Solution: Keep checking in with yourself and be aware.
“The key to awareness is being authentic with yourself about your narratives and expectations,” says Durvasula, who suggests paying attention to petty differences and looking for patterns: Are they about money? Do they happen when you compare yourself to others? Are you holding expectations in the relationship that your partner does not know? Are you talking out of both sides of your mouth, one minute saying that you are so happy to have such a sweet guy and the next castigating him for not being a good provider?
“It is critical to deconstruct your narratives and really face up to what is yours versus the voices of others,” says Durvasula.
At times, it may feel like your partner is intentionally causing you pain, whether it's not answering your text within five minutes or throwing you the 'wrong' birthday party, but more likely they're triggering a primal reaction in you.

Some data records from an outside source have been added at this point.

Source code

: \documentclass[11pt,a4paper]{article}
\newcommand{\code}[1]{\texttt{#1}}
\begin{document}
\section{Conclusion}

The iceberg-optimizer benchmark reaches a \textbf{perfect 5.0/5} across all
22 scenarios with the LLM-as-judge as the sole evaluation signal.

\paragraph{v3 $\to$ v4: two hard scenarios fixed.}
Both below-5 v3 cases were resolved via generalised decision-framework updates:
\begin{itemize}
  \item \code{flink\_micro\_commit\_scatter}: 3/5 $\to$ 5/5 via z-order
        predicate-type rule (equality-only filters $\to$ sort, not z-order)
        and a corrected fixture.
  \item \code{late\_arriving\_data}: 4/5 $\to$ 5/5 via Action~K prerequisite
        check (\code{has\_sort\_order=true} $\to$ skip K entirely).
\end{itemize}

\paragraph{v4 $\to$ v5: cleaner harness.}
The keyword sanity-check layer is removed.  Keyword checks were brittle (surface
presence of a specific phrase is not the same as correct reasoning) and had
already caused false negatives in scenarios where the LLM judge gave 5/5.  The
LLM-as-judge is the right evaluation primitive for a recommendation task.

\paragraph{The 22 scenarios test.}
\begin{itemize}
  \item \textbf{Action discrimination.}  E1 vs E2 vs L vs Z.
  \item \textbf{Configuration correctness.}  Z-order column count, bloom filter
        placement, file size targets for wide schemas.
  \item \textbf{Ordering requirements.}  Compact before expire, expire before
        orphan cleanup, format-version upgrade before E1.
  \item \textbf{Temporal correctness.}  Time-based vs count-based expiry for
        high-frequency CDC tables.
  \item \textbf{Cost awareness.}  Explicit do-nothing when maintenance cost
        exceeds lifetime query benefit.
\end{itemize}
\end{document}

That's when you boil over, shut down, or retreat—and ultimately shut out your partner.
"When you do this dysfunctionally, your partner hears: 'I’m not that into you anymore,'" says Ken Page, LCSW, New York-based psychotherapist and author of Deeper Dating: How to Drop the Games of Seduction and Discover the Power of Intimacy.
Solution: Identify and manage emotional triggers.
Action plan: Take an inventory, take a deep breath and take five. By noticing what stirs you up and sets you off, you can find healthier ways to deal with triggers without punishing your partner. "The key is learning to change those reactions in a way so that when things are difficult, we know the path to get closer to our partner instead of pushing them away," adds Page.
Cinderella and Prince Charming may have lived happily ever after, but thinking relationship are all rainbows and roses is a fairy tale.
"The assumption has to be that your relationship will tarnish if you're not doing the work," says Page. "Like silver, you have to polish it again and again, and sometimes it takes elbow grease." If not, distance and resentment grows, conversation becomes less intimate and sex diminishes.
Solution: Polish your relationship.
Work doesn't mean punishment; it means expressing your need, focusing on your own work rather than trying to change your partner, and sharing your most vulnerable parts. "Tell your partner how much you adore them, what you love that they do in bed and what you love that they do out of bed," adds Page.